BOSTON, Nov. 3 (UPI) -- Reducing cost sharing -- such as co-payments on prescription drugs -- increases the number of people complying with doctor's orders, U.S. researchers say.
Niteesh Choudhry of the Harvard Medical School examined efforts by Pitney Bowes, which is self-insured, to get employees to stay on certain high-value medications. If more people adopt a healthier lifestyle and more follow doctor's orders, its healthcare costs are reduced.
When the corporation eliminated co-payments for cholesterol-lowering statins, employee adherence to the drugs increased 2.8 percent and when it reduced co-payments for the blood clot inhibitor clopidogrel, adherence rose 4 percent, the study finds.
In a second study, Matthew Maciejewski of the Center for Health Services Research in Primary Care at the Durham Veterans Affairs Medical Center and Duke University Medical Center in North Carolina and colleagues say Blue Cross Blue Shield of North Carolina's efforts to eliminate or reduce co-payments for medications produced similar results.

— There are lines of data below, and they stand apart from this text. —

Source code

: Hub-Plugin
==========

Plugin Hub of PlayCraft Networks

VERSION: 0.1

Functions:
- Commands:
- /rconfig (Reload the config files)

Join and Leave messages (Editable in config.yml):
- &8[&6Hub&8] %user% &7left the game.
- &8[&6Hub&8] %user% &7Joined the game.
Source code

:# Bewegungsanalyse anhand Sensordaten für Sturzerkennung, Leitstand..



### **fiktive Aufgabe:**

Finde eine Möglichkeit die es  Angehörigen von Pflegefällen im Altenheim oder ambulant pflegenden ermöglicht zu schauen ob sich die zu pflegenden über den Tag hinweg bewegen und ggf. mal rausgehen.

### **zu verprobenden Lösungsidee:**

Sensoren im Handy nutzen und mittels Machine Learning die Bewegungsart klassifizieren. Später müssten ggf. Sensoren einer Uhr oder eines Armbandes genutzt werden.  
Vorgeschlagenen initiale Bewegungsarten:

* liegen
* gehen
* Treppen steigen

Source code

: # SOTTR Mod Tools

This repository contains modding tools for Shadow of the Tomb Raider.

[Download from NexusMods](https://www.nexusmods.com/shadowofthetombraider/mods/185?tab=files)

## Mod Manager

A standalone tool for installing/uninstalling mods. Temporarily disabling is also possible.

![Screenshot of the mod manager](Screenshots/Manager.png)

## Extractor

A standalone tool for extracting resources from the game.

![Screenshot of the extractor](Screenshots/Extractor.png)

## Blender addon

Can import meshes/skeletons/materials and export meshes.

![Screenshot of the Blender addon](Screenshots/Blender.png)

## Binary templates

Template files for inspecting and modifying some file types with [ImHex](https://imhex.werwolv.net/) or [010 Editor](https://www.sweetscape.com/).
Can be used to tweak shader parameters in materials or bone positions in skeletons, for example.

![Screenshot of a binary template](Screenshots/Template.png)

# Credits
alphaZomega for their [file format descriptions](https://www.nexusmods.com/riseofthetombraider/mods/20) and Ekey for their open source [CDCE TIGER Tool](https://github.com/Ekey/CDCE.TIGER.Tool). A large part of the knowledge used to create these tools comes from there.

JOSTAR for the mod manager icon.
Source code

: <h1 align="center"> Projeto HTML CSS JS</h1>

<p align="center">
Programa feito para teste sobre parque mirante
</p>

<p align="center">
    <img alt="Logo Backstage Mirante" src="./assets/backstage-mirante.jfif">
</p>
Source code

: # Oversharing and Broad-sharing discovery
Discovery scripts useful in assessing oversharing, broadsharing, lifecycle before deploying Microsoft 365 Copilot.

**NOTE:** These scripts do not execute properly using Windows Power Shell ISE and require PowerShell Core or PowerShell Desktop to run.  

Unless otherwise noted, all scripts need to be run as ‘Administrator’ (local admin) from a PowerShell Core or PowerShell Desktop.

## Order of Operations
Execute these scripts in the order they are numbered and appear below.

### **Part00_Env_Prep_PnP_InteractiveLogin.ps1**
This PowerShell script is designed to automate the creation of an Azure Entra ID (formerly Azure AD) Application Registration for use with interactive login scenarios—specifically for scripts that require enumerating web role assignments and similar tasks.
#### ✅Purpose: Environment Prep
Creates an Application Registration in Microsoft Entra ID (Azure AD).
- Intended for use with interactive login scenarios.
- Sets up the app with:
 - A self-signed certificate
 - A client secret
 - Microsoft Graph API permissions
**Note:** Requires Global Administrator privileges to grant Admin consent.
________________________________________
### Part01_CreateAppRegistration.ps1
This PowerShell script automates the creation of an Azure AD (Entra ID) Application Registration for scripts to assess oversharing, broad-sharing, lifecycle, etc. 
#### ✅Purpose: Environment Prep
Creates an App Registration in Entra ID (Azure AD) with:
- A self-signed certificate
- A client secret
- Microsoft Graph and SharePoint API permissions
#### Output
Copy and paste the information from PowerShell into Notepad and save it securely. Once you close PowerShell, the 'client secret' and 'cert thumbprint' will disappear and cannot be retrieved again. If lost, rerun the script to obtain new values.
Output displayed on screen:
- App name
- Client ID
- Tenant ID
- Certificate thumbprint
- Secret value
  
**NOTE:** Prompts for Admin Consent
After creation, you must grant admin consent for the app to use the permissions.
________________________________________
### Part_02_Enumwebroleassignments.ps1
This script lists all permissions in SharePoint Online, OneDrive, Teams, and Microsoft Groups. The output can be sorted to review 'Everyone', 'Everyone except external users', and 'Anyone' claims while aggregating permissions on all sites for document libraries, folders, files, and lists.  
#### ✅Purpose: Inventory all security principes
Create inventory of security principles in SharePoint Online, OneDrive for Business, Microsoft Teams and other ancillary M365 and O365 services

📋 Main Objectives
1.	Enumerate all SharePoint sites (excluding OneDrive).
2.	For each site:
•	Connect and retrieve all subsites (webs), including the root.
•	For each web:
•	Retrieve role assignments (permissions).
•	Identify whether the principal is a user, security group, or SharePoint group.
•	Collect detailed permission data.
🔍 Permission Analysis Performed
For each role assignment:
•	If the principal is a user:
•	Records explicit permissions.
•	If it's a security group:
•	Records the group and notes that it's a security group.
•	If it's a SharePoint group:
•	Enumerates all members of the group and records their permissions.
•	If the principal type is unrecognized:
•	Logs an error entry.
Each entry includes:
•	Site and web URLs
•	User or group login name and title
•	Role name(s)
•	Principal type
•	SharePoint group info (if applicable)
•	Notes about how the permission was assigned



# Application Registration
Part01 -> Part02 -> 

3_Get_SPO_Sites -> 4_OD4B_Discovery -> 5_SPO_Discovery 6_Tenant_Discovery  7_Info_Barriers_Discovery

Adherence to prescriptions for those with diabetes, hypertension, hyperlipidemia and congestive heart failure increased from 1.5 percent to 3.8 percent when patients paid less than employees who weren't offered the cheaper option.
"If these promising early results are validated in other settings, the trend of rising co-payments may be replaced with a long-term trend of decreasing or vanishing co-payments," Maciejewski says.
The findings are published in the journal Health Affairs.